"For what has been, we thank you. For what will be, Yes."
-prayer of unknown origin
My brother John resurrected this childhood prayer when we were in Montana last weekend. We gathered around a festive table to celebrate my parents' fiftieth wedding anniversary and John began this simple grace. After the sign of the cross, this statement used to precede an individual thanks from each family member, proceeding from youngest to oldest. Unprepared, Michael and I hesitated a minute before we spoke, though Mom didn't falter. She thanked God for us, for those family members who couldn't be with us, and for her husband. My father cannot speak but he gave the sign for "I love you," after which we turned our food with constricted throats.
In this difficult time of transition, as we try to free Dad from worry and let him go - most assuredly to whatever heaven might exist - I cannot think of a more perfect prayer. For fifty good years of marriage, a pure example of selfless love for five children and thirteen grandchildren, God, we thank you. For what will be, we must try to say "yes."

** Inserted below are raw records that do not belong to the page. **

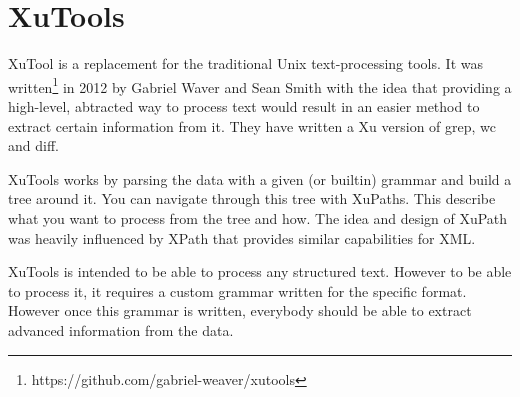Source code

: \chapter{XuTools}

XuTool\cite{xutools} is a replacement for the traditional Unix text-processing tools. It was written\footnote{https://github.com/gabriel-weaver/xutools} in 2012 by Gabriel Waver and Sean Smith with the idea that providing a high-level, abtracted way to process text would result in an easier method to extract certain information from it. They have written a Xu version of grep, wc and diff.


XuTools works by parsing the data with a given (or builtin) grammar and build a tree around it. You can navigate through this tree with XuPaths. This describe what you want to process from the tree and how. The idea and design of XuPath was heavily influenced by XPath that provides similar capabilities for XML.

XuTools is intended to be able to process any structured text. However to be able to process it, it requires a custom grammar written for the specific format. However once this grammar is written, everybody should be able to extract advanced information from the data.

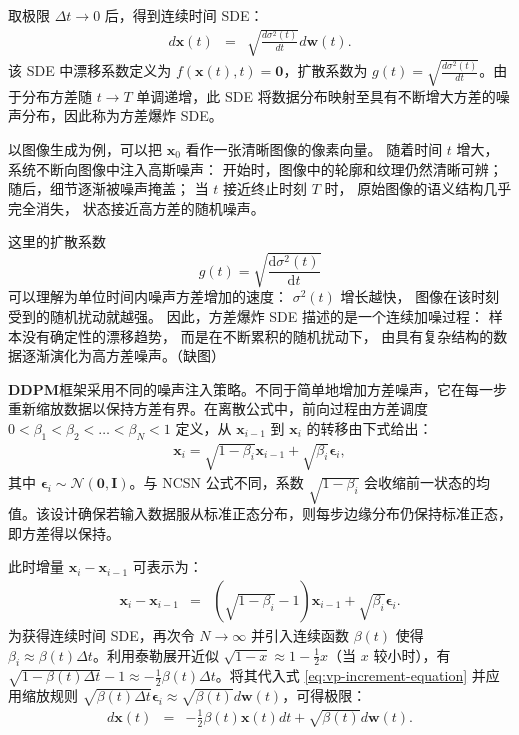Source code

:取极限 $\Delta t \to 0$ 后，得到连续时间 SDE：
\begin{eqnarray}
d\mathbf{x}(t) & = & \sqrt{\frac{d\sigma^2(t)}{dt}} d\mathbf{w}(t).
\label{eq:ve-sde}
\end{eqnarray}
该 SDE 中漂移系数定义为 $f(\mathbf{x}(t), t) = \mathbf{0}$，扩散系数为 $g(t) = \sqrt{\frac{d\sigma^2(t)}{dt}}$。由于分布方差随 $t \to T$ 单调递增，此 SDE 将数据分布映射至具有不断增大方差的噪声分布，因此称为方差爆炸 SDE。

以图像生成为例，可以把
\(\mathbf{x}_0\)
看作一张清晰图像的像素向量。
随着时间 \(t\) 增大，系统不断向图像中注入高斯噪声：
开始时，图像中的轮廓和纹理仍然清晰可辨；
随后，细节逐渐被噪声掩盖；
当 \(t\) 接近终止时刻 \(T\) 时，
原始图像的语义结构几乎完全消失，
状态接近高方差的随机噪声。

这里的扩散系数
\[
    g(t)
    =
    \sqrt{
        \frac{\mathrm{d}\sigma^2(t)}
        {\mathrm{d}t}
    }
\]
可以理解为单位时间内噪声方差增加的速度：
\(\sigma^2(t)\) 增长越快，
图像在该时刻受到的随机扰动就越强。
因此，方差爆炸 SDE 描述的是一个连续加噪过程：
样本没有确定性的漂移趋势，
而是在不断累积的随机扰动下，
由具有复杂结构的数据逐渐演化为高方差噪声。（缺图）

\textbf{DDPM}框架采用不同的噪声注入策略。不同于简单地增加方差噪声，它在每一步重新缩放数据以保持方差有界。在离散公式中，前向过程由方差调度 $0 < \beta_1 < \beta_2 < \dots < \beta_N < 1$ 定义，从 $\mathbf{x}_{i-1}$ 到 $\mathbf{x}_i$ 的转移由下式给出：
\begin{eqnarray}
\mathbf{x}_i = \sqrt{1 - \beta_i} \mathbf{x}_{i-1} + \sqrt{\beta_i} \boldsymbol{\epsilon}_i,
\end{eqnarray}
其中 $\boldsymbol{\epsilon}_i \sim \mathcal{N}(\mathbf{0}, \mathbf{I})$。与 NCSN 公式不同，系数 $\sqrt{1 - \beta_i}$ 会收缩前一状态的均值。该设计确保若输入数据服从标准正态分布，则每步边缘分布仍保持标准正态，即方差得以保持。

此时增量 $\mathbf{x}_i - \mathbf{x}_{i-1}$ 可表示为：
\begin{eqnarray}
\mathbf{x}_i - \mathbf{x}_{i-1} & = & (\sqrt{1 - \beta_i} - 1) \mathbf{x}_{i-1} + \sqrt{\beta_i} \boldsymbol{\epsilon}_i.
\label{eq:vp-increment-equation}
\end{eqnarray}
为获得连续时间 SDE，再次令 $N \to \infty$ 并引入连续函数 $\beta(t)$ 使得 $\beta_i \approx \beta(t) \Delta t$。利用泰勒展开近似 $\sqrt{1 - x} \approx 1 - \frac{1}{2}x$（当 $x$ 较小时），有 $\sqrt{1 - \beta(t) \Delta t} - 1 \approx -\frac{1}{2}\beta(t) \Delta t$。将其代入式 \eqref{eq:vp-increment-equation} 并应用缩放规则 $\sqrt{\beta(t) \Delta t} \boldsymbol{\epsilon}_i \approx \sqrt{\beta(t)} d\mathbf{w}(t)$，可得极限：
\begin{eqnarray}
d\mathbf{x}(t) & = & -\frac{1}{2} \beta(t) \mathbf{x}(t) d t + \sqrt{\beta(t)} d\mathbf{w}(t).
\label{eq:vp-sde}
\end{eqnarray}

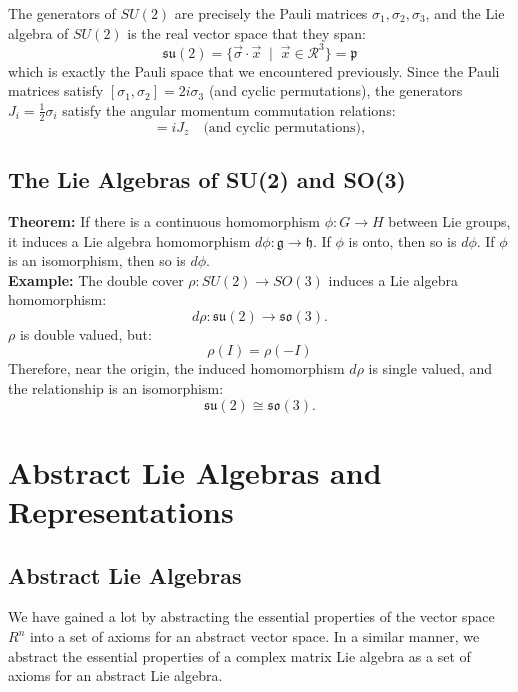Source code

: \documentclass[12pt]{article}
\begin{document}
The generators of $SU(2)$ are precisely the Pauli matrices $\sigma_1,
\sigma_2, \sigma_3$, and the Lie algebra of $SU(2)$ is the real vector
space that they span:
\begin{equation*}
  \mathfrak{su}(2) = \{\vec{\sigma} \cdot \vec{x} \; \mid \; \vec{x} \in \mathcal{R}^3\}
  = \mathfrak{p}
\end{equation*}
which is exactly the Pauli space that we encountered previously.
Since the Pauli matrices satisfy $[\sigma_1, \sigma_2] = 2i\sigma_3$
(and cyclic permutations), the generators $J_i = \frac{1}{2}\sigma_i$
satisfy the angular momentum commutation relations:
\begin{equation*}
  [J_x, J_y] = iJ_z \quad \text{(and cyclic permutations)},
\end{equation*}


\subsection*{The Lie Algebras of SU(2) and SO(3)}

\noindent\textbf{Theorem:} If there is a continuous homomorphism $\phi: G \to
H$ between Lie groups, it induces a Lie algebra homomorphism $d\phi:
\mathfrak{g} \to \mathfrak{h}$.  If $\phi$ is onto, then so is $d\phi$.
If $\phi$ is an isomorphism, then so is $d\phi$.\\[5pt]

\noindent\textbf{Example:} The double cover $\rho: SU(2) \to SO(3)$
induces a Lie algebra homomorphism:
$$d\rho: \mathfrak{su}(2) \to \mathfrak{so}(3).$$
$\rho$ is double valued, but:
$$\rho(I)=\rho(-I)$$
Therefore, near the origin, the induced homomorphism $d\rho$ is single valued, and the
relationship is an isomorphism:
\begin{equation*}
  \mathfrak{su}(2) \cong \mathfrak{so}(3).
\end{equation*}

\section{Abstract Lie Algebras and Representations}

\subsection*{Abstract Lie Algebras}

We have gained a lot by abstracting the essential properties of the vector
space $R^n$ into a set of axioms for an abstract vector space.  In a
similar manner, we abstract the essential properties of a complex matrix Lie
algebra as a set of axioms for an abstract Lie algebra.\\[5pt]
\end{document}
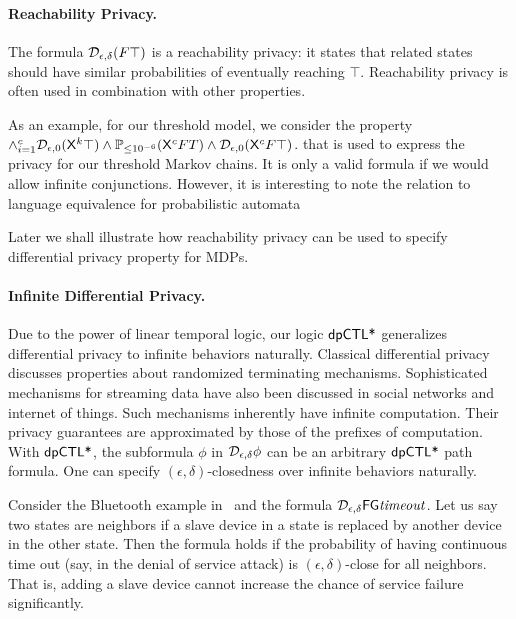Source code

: \paragraph{Reachability Privacy.}
The formula $\mathcal{D}_{{\epsilon}, {\delta}}(F \top)$ is a reachability privacy: it states that related states should have similar probabilities of eventually reaching $\top$. Reachability privacy is often used in combination with other properties.

As an example, for our threshold  model, we consider the property $\wedge_{i=1}^{c} \mathcal{D}_{{\epsilon}, {0}}(\mathsf{X}^k \top) \wedge \mathbb{P}_{\le 10^{-6}}(\mathsf{X}^c F T) \wedge \mathcal{D}_{{\epsilon}, {0}}(\mathsf{X}^c F \top)$.
that is used to express the privacy for our threshold Markov chains. It is only a valid formula if we would allow infinite conjunctions. However, it is interesting to note the relation to language equivalence for probabilistic automata

Later we shall illustrate how reachability privacy can be used to specify differential privacy property for MDPs.

\paragraph{Infinite Differential Privacy.}
Due to the power of linear temporal logic, our logic $\textsf{dpCTL*}$ generalizes differential privacy to infinite
behaviors naturally. Classical differential privacy discusses properties about
randomized terminating mechanisms. Sophisticated mechanisms for
streaming data have also been discussed in social networks and
internet of things. Such mechanisms inherently have infinite
computation. Their privacy guarantees are approximated by those of the
prefixes of computation.
With $\textsf{dpCTL*}$, the subformula $\phi$ in $\mathcal{D}_{{\epsilon}, {\delta}} \phi$
can be an arbitrary $\textsf{dpCTL*}$ path formula. One can specify
$(\epsilon, \delta)$-closedness over infinite behaviors naturally.

Consider the Bluetooth example in~\cite{DKNP04} and the
formula $\mathcal{D}_{{\epsilon}, {\delta}}{\mathsf{F} \mathsf{G} \mathit{timeout}}$. Let us say
two states are neighbors if a slave device in a state is replaced by
another device in the other state.
Then the formula holds if the probability of having
continuous time out (say, in the denial of service attack) is
$(\epsilon, \delta)$-close for all neighbors. That is, adding a slave
device cannot increase the chance of service failure significantly.

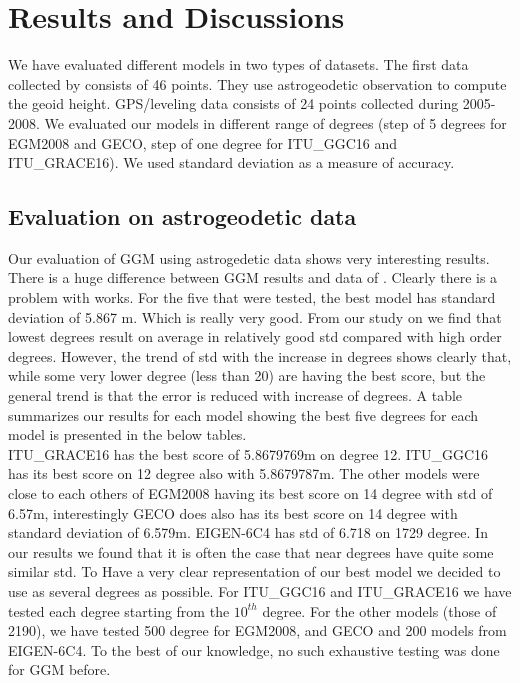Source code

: \chapter{Results and Discussions}
\label{Chapter5}


We have evaluated different models in two types of datasets. The first data collected by \citep{adam} consists of 46 points. They use astrogeodetic observation to compute the geoid height. GPS/leveling data consists of 24 points collected during 2005-2008. We evaluated our models in different range of degrees (step of 5 degrees for EGM2008 and GECO, step of one degree for ITU\_GGC16 and ITU\_GRACE16). We used standard deviation as a measure of accuracy.

\section{Evaluation on astrogeodetic data}

Our evaluation of GGM using astrogedetic data shows very interesting results. There is a huge difference between GGM results and data of \citep{adam}. Clearly there is a problem with \citep{adam} works. For the five that were tested, the best model has standard deviation of 5.867 m. Which is really very good. From our study on \cite{adam} we find that lowest degrees result on average in relatively good std compared with high order degrees. However, the trend of std with the increase in degrees shows clearly that, while some very lower degree (less than 20) are having the best score, but the general trend is that the error is reduced with increase of degrees. A table summarizes our results for each model showing the best five degrees for each model is presented in the below tables. 
\\
ITU\_GRACE16 has the best score of 5.8679769m on degree 12. ITU\_GGC16 has its best score on 12 degree also with 5.8679787m. The other models were close to each others of EGM2008 having its best score on 14 degree with std of 6.57m, interestingly GECO does also has its best score on 14 degree with standard deviation of 6.579m. EIGEN-6C4 has std of 6.718 on 1729 degree. In our results we found that it is often the case that near degrees have quite some similar std. To Have a very clear representation of our best model we decided to use as several degrees as possible. For ITU\_GGC16 and ITU\_GRACE16 we have tested each degree starting from the $10^{th}$ degree. For the other models (those of 2190), we have tested 500 degree for EGM2008, and GECO and 200 models from EIGEN-6C4. To the best of our knowledge, no such exhaustive testing was done for GGM before.

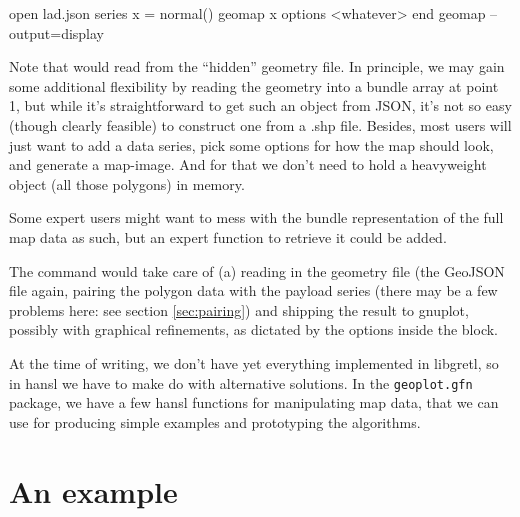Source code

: \documentclass{article}
\begin{document}
\begin{scode}
  open lad.json 
  series x = normal() 
  geomap x 
     options <whatever> 
  end geomap --output=display
\end{scode}

Note that  would read from the ``hidden'' geometry
file. In principle, we may gain some additional flexibility by reading
the geometry into a bundle array at point 1, but while it's
straightforward to get such an object from JSON, it's not so easy
(though clearly feasible) to construct one from a .shp file. Besides,
most users will just want to add a data series, pick some options for
how the map should look, and generate a map-image.  And for that we
don't need to hold a heavyweight object (all those polygons) in
memory.

Some expert users might want to mess with the bundle
representation of the full map data as such, but an expert function to
retrieve it could be added.

The  command would take care of (a) reading in the
geometry file (the GeoJSON file again, pairing the polygon data with
the payload series (there may be a few problems here: see section
\ref{sec:pairing}) and shipping the result to gnuplot, possibly with
graphical refinements, as dictated by the options inside the block.

At the time of writing, we don't have yet everything implemented in
libgretl, so in hansl we have to make do with alternative
solutions. In the \texttt{geoplot.gfn} package, we have a few hansl
functions for manipulating map data, that we can use for producing
simple examples and prototyping the algorithms.

\section{An example}
\label{sec:example}
\end{document}
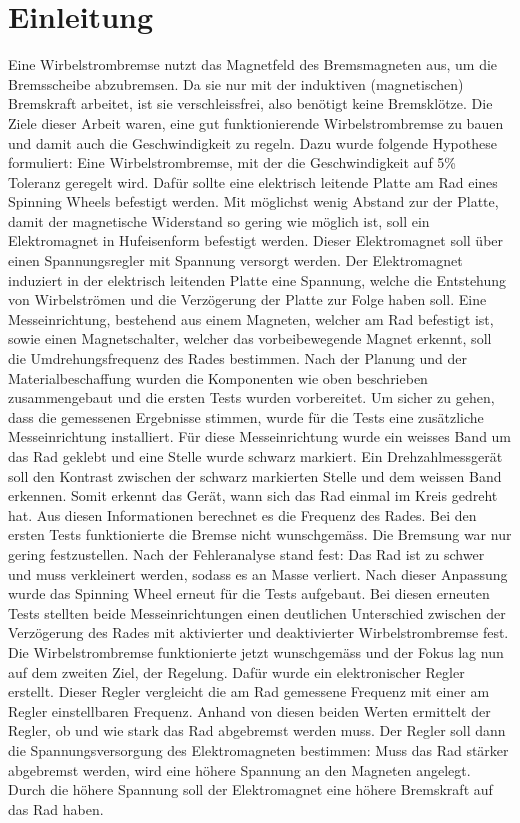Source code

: \section{Einleitung}\label{cap:einleitung}
Eine Wirbelstrombremse nutzt das Magnetfeld des Bremsmagneten aus, um die Bremsscheibe abzubremsen. Da sie nur mit der induktiven (magnetischen) Bremskraft arbeitet, ist sie verschleissfrei, also benötigt keine Bremsklötze.
\newpara
 Die Ziele dieser Arbeit waren, eine gut funktionierende Wirbelstrombremse zu bauen und damit auch die Geschwindigkeit zu regeln. Dazu wurde folgende Hypothese formuliert: Eine Wirbelstrombremse, mit der die Geschwindigkeit auf 5\% Toleranz geregelt wird.
 \newpara
Dafür sollte eine elektrisch leitende Platte am Rad eines Spinning Wheels befestigt werden. Mit möglichst wenig Abstand zur der Platte, damit der magnetische Widerstand so gering wie möglich ist, soll ein Elektromagnet in Hufeisenform befestigt werden. Dieser Elektromagnet soll über einen Spannungsregler mit Spannung versorgt werden. Der Elektromagnet induziert in der elektrisch leitenden Platte eine Spannung, welche die Entstehung von Wirbelströmen und die Verzögerung der Platte zur Folge haben soll. Eine Messeinrichtung, bestehend aus einem Magneten, welcher am Rad befestigt ist, sowie einen Magnetschalter, welcher das vorbeibewegende Magnet erkennt, soll die Umdrehungsfrequenz des Rades bestimmen.
\newpara
Nach der Planung und der Materialbeschaffung wurden die Komponenten wie oben beschrieben zusammengebaut und die ersten Tests wurden vorbereitet. Um sicher zu gehen, dass die gemessenen Ergebnisse stimmen, wurde für die Tests eine zusätzliche Messeinrichtung installiert. Für diese Messeinrichtung wurde ein weisses Band um das Rad geklebt und eine Stelle wurde schwarz markiert. Ein Drehzahlmessgerät soll den Kontrast zwischen der schwarz markierten Stelle und dem weissen Band erkennen. Somit erkennt das Gerät, wann sich das Rad einmal im Kreis gedreht hat. Aus diesen Informationen berechnet es die Frequenz des Rades.
\newpara
Bei den ersten Tests funktionierte die Bremse nicht wunschgemäss. Die Bremsung war nur gering festzustellen. Nach der Fehleranalyse stand fest: Das Rad ist zu schwer und muss verkleinert werden, sodass es an Masse verliert.
\newpara
Nach dieser Anpassung wurde das Spinning Wheel erneut für die Tests aufgebaut. Bei diesen erneuten Tests stellten beide Messeinrichtungen einen deutlichen Unterschied zwischen der Verzögerung des Rades mit aktivierter und deaktivierter Wirbelstrombremse fest.
\newpara
Die Wirbelstrombremse funktionierte jetzt wunschgemäss und der Fokus lag nun auf dem zweiten Ziel, der Regelung. Dafür wurde ein elektronischer Regler erstellt. Dieser Regler vergleicht die am Rad gemessene Frequenz mit einer am Regler einstellbaren Frequenz. Anhand von diesen beiden Werten ermittelt der Regler, ob und wie stark das Rad abgebremst werden muss. Der Regler soll dann die Spannungsversorgung des Elektromagneten bestimmen: Muss das Rad stärker abgebremst werden, wird eine höhere Spannung an den Magneten angelegt. Durch die höhere Spannung soll der Elektromagnet eine höhere Bremskraft auf das Rad haben.
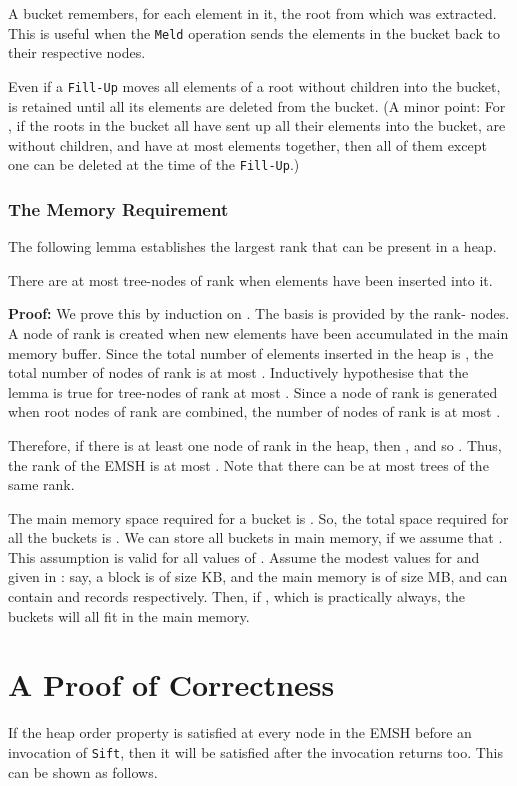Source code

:A bucket remembers, for each element  in it, the root from which  was extracted. 
This is useful when the {\tt Meld} operation sends the elements in the bucket back to their
respective nodes. 

Even if a {\tt Fill-Up} moves all elements of a root  without children into the bucket,
	 is retained	until all its elements are deleted from the bucket. 
(A minor point: For , if the roots in the bucket all have sent up all their
	elements into the bucket, are without children, and have at most
	 elements together, then all of them except one can be deleted at the time
	of the {\tt Fill-Up}.)

\subsubsection{The Memory Requirement}
\label{memory:requirement}
The following lemma establishes the largest rank that can be present in a 
	heap.
\begin{lemma}
\label{lem:nodesofarank}
There are at most  tree-nodes of rank  when  elements have been 
inserted into it.
\end{lemma}
{\bf Proof:}
We prove this by induction on .
The basis is provided by the rank- nodes.
A node of rank  is created when  new elements have been accumulated in 
	the main memory buffer. 
Since the total number of elements inserted in the heap is , 
	the total number of nodes of rank  is at most . 
Inductively hypothesise that the lemma is true for tree-nodes of
	rank at most . 
Since a node of rank  is generated when
	 root nodes of rank  are combined, the number of 
	nodes of rank  is at most
	.
\hfill 

Therefore, if there is at least one node of rank  in the heap, then 
, and so .
Thus, the rank of the EMSH is at most .
Note that there can be at most  trees of the same rank.

The main memory space required for a bucket is .
So, the total space required for all the buckets is
        .
We can store all buckets in main memory, if we assume that
        .
This assumption is valid for all values of .
Assume the modest values for  and  given in \cite{MR99}: say, a block is of size  KB, and the main
	memory is of size  MB, and can contain  and  records respectively.
Then, if , which is practically always, the buckets will all fit in the main memory.

\section{A Proof of Correctness}
\label{correct:emsh}
If the heap order property is satisfied at every node in the EMSH before an 
	invocation of {\tt Sift}, then it will be satisfied after the
	invocation returns too.
This can be shown as follows.

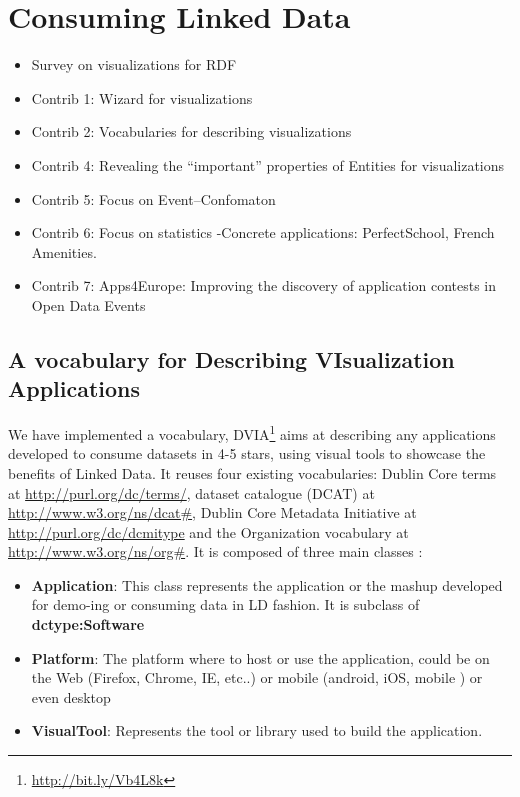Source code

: \chapter{Consuming Linked Data}
\label{ch:ch5}

\begin{itemize}
\item Survey on visualizations for RDF
\item Contrib 1: Wizard for visualizations
\item Contrib 2: Vocabularies for describing visualizations
\item Contrib 4: Revealing the ``important'' properties of Entities for visualizations
\item Contrib 5: Focus on Event--Confomaton
\item Contrib 6: Focus on statistics -Concrete applications: PerfectSchool, French Amenities.
\item Contrib 7: Apps4Europe: Improving the discovery of application contests in Open Data Events

\end{itemize}


\section{A vocabulary for Describing VIsualization Applications} \label{sec:dvia}

We have implemented a vocabulary, DVIA\footnote{\url{http://bit.ly/Vb4L8k}} aims at describing any applications developed to consume datasets in 4-5 stars, using visual tools to showcase the benefits of Linked Data. It reuses four existing vocabularies: Dublin Core terms at \url{http://purl.org/dc/terms/}, dataset catalogue (DCAT) at \url{http://www.w3.org/ns/dcat#}, Dublin Core Metadata Initiative at \url{http://purl.org/dc/dcmitype} and the Organization vocabulary at \url{http://www.w3.org/ns/org#}.  It is composed of three main classes : 

\begin{itemize}
\item \textbf{Application}: This class represents the application or the mashup developed for demo-ing or consuming data in LD fashion. It is subclass of \textbf{dctype:Software}
\item \textbf{Platform}: The platform where to host or use the application, could be on the Web (Firefox, Chrome, IE, etc..) or mobile (android, iOS, mobile ) or even desktop
\item \textbf{VisualTool}: Represents the tool or library used to build the application. 
\end{itemize}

The deep emotions were balanced by some quiet time outside in my father's beloved Montana. While Dad napped in the late mornings, my brothers and I took the stand-up paddleboards out on Flathead Lake. The scorching summer sun muted by autumn's haze, we glided over glassy shallows and peered at the fish and plants below. In one area, a pine tree had recently fallen and its boughs waved under gentle swells. In another small cove, an old dock had collapsed and we maneuvered between pointy remnants of its supporting beams.
The hidden landscapes made me think of the struggles and joys that lie beneath the tapestry of my parents' marriage. The struggles they shared, all the moves we made across country with their resulting changes, losses they suffered and joys celebrated together. So much richness, so much vibrant life. So much to be thankful for, even as we struggle to say yes to things to come.